■ Supplied data ■
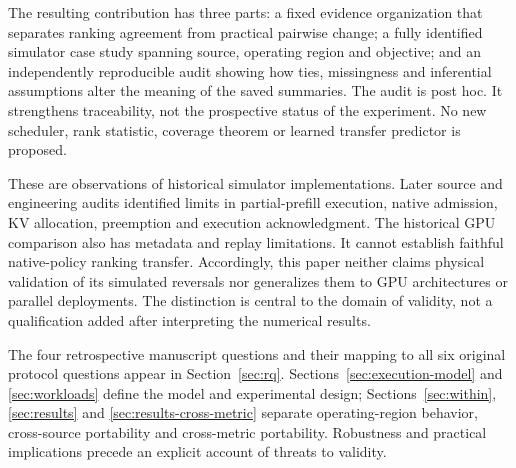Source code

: The resulting contribution has three parts: a fixed evidence organization
that separates ranking agreement from practical pairwise change; a fully
identified simulator case study spanning source, operating region and
objective; and an independently reproducible audit showing how ties,
missingness and inferential assumptions alter the meaning of the saved
summaries. The audit is post hoc. It strengthens traceability, not the
prospective status of the experiment. No new scheduler, rank statistic,
coverage theorem or learned transfer predictor is proposed.

These are observations of historical simulator implementations. Later
source and engineering audits identified limits in partial-prefill
execution, native admission, KV allocation, preemption and execution
acknowledgment. The historical GPU comparison also has metadata and replay
limitations. It cannot establish faithful native-policy ranking transfer.
Accordingly, this paper neither claims physical validation of its simulated
reversals nor generalizes them to GPU architectures or parallel deployments.
The distinction is central to the domain of validity, not a qualification
added after interpreting the numerical results.

The four retrospective manuscript questions and their mapping to all six
original protocol questions appear in
Section~\ref{sec:rq}. Sections~\ref{sec:execution-model} and
\ref{sec:workloads} define the model and experimental design;
Sections~\ref{sec:within}, \ref{sec:results} and
\ref{sec:results-cross-metric} separate operating-region behavior,
cross-source portability and cross-metric portability. Robustness and
practical implications precede an explicit account of threats to validity.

■ Problem details ■
Retype all entries exactly; omit pictures.

■ Answer area ■
Source code

: The resulting contribution has three parts: a fixed evidence organization
that separates ranking agreement from practical pairwise change; a fully
identified simulator case study spanning source, operating region and
objective; and an independently reproducible audit showing how ties,
missingness and inferential assumptions alter the meaning of the saved
summaries. The audit is post hoc. It strengthens traceability, not the
prospective status of the experiment. No new scheduler, rank statistic,
coverage theorem or learned transfer predictor is proposed.

These are observations of historical simulator implementations. Later
source and engineering audits identified limits in partial-prefill
execution, native admission, KV allocation, preemption and execution
acknowledgment. The historical GPU comparison also has metadata and replay
limitations. It cannot establish faithful native-policy ranking transfer.
Accordingly, this paper neither claims physical validation of its simulated
reversals nor generalizes them to GPU architectures or parallel deployments.
The distinction is central to the domain of validity, not a qualification
added after interpreting the numerical results.

The four retrospective manuscript questions and their mapping to all six
original protocol questions appear in
Section~\ref{sec:rq}. Sections~\ref{sec:execution-model} and
\ref{sec:workloads} define the model and experimental design;
Sections~\ref{sec:within}, \ref{sec:results} and
\ref{sec:results-cross-metric} separate operating-region behavior,
cross-source portability and cross-metric portability. Robustness and
practical implications precede an explicit account of threats to validity.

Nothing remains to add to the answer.